Wednesday, June 02, 2021

CAFC affirms ITC in Bio-Rad case

Some background:

The asserted patents arise out of research conducted by inventors at a company called QuantaLife, Inc. Three of the inventors—Drs. Kevin Ness, Donald Masquelier, and Benjamin Hindson3—were among the founders of QuantaLife in 2008. In 2011, Bio-Rad purchased QuantaLife for approximately $160 million. See Order No. 15: Initial Determination Granting Complainants’ Motion for Summary Determination that the Doctrine of Assignor Estoppel Precludes Respondent from Challenging the Validity of the Asserted Patents, In the Matter of Certain Microfluidic Devices, USITC Inv. No. 337-TA-1068, 2018 WL 2003443, at *4 (Mar. 5, 2018) (“Assignor Estoppel Opinion”). With the purchase, Bio-Rad acquired QuantaLife’s patent rights, see id., presumably including QuantaLife’s rights to provisional patent applications from which the ’664, ’682, and ’635 patents claim priority. See J.A. 422, 475, 512. At the time of the purchase, Drs. Ness, Masquelier, and Hindson became employees of Bio-Rad, and over the following two years they executed assignments to Bio-Rad of their rights to the applications that later issued as the ’664, ’682, and ’635 patents. Assignor Estoppel Opinion, 2018 WL 2003443, at *5–6.

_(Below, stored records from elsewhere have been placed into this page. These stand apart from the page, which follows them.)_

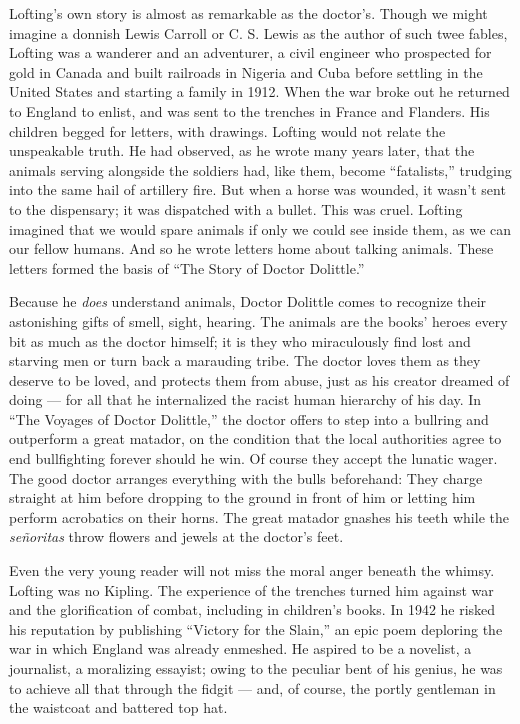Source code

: Lofting's own story is almost as remarkable as the doctor's. Though we
might imagine a donnish Lewis Carroll or C. S. Lewis as the author of
such twee fables, Lofting was a wanderer and an adventurer, a civil
engineer who prospected for gold in Canada and built railroads in
Nigeria and Cuba before settling in the United States and starting a
family in 1912. When the war broke out he returned to England to enlist,
and was sent to the trenches in France and Flanders. His children begged
for letters, with drawings. Lofting would not relate the unspeakable
truth. He had observed, as he wrote many years later, that the animals
serving alongside the soldiers had, like them, become ``fatalists,''
trudging into the same hail of artillery fire. But when a horse was
wounded, it wasn't sent to the dispensary; it was dispatched with a
bullet. This was cruel. Lofting imagined that we would spare animals if
only we could see inside them, as we can our fellow humans. And so he
wrote letters home about talking animals. These letters formed the basis
of ``The Story of Doctor Dolittle.''

Because he \emph{does} understand animals, Doctor Dolittle comes to
recognize their astonishing gifts of smell, sight, hearing. The animals
are the books' heroes every bit as much as the doctor himself; it is
they who miraculously find lost and starving men or turn back a
marauding tribe. The doctor loves them as they deserve to be loved, and
protects them from abuse, just as his creator dreamed of doing --- for
all that he internalized the racist human hierarchy of his day. In ``The
Voyages of Doctor Dolittle,'' the doctor offers to step into a bullring
and outperform a great matador, on the condition that the local
authorities agree to end bullfighting forever should he win. Of course
they accept the lunatic wager. The good doctor arranges everything with
the bulls beforehand: They charge straight at him before dropping to the
ground in front of him or letting him perform acrobatics on their horns.
The great matador gnashes his teeth while the \emph{señoritas} throw
flowers and jewels at the doctor's feet.

Even the very young reader will not miss the moral anger beneath the
whimsy. Lofting was no Kipling. The experience of the trenches turned
him against war and the glorification of combat, including in children's
books. In 1942 he risked his reputation by publishing ``Victory for the
Slain,'' an epic poem deploring the war in which England was already
enmeshed. He aspired to be a novelist, a journalist, a moralizing
essayist; owing to the peculiar bent of his genius, he was to achieve
all that through the fidgit --- and, of course, the portly gentleman in
the waistcoat and battered top hat.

Not long after Bio-Rad acquired QuantaLife, Drs. Hindson and Ness left Bio-Rad to start 10X, and Dr. Masquelier joined 10X shortly thereafter as its fifth employee. Id. at *7. 10X has developed technology and products in the field of microfluidics that are designed for use with commercial next-generation sequencing platforms, with the goal of achieving DNA and RNA sequencing at the single cell level. Drs. Hindson, Ness, and Masquelier were all “extensively involved with the design, implementation, and/or manufacture” of 10X’s products. Id.

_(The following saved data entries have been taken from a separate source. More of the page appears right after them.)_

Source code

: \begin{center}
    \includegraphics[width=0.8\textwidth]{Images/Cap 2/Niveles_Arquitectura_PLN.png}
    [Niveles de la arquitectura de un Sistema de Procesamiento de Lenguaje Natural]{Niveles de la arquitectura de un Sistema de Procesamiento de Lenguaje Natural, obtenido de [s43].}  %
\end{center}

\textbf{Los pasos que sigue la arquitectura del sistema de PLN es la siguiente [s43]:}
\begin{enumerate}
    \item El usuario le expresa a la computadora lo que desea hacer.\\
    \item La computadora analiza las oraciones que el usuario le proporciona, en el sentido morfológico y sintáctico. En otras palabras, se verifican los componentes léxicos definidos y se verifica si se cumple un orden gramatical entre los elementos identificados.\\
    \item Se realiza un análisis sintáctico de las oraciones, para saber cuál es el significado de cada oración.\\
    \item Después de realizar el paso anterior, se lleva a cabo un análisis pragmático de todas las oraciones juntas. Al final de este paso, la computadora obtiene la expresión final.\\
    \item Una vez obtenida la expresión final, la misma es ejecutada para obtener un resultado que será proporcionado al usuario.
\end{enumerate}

The meaning of the word "sample" is at issue!

10X further argues that the “hallmark” of a sample in the context of the ’664 patent is that there is something within it that is tested and analyzed. See 10X Br. at 27 (citing the ’664 patent’s definition of “analyte,” which is “a component(s) or potential component(s) of a sample that is analyzed in a test”). While 10X concedes that it performs quality control testing on a small subset of droplets, it argues that the monomers are not tested or analyzed in such a way as to make them samples because “they are an already-known starting material for an already-known polymerization reaction.” See 10X Br. at 30. Moreover, 10X argues, because the monomer solution was carefully designed with particular concentrations of ingredients to form gel beads, the composition is known and does not need to be tested.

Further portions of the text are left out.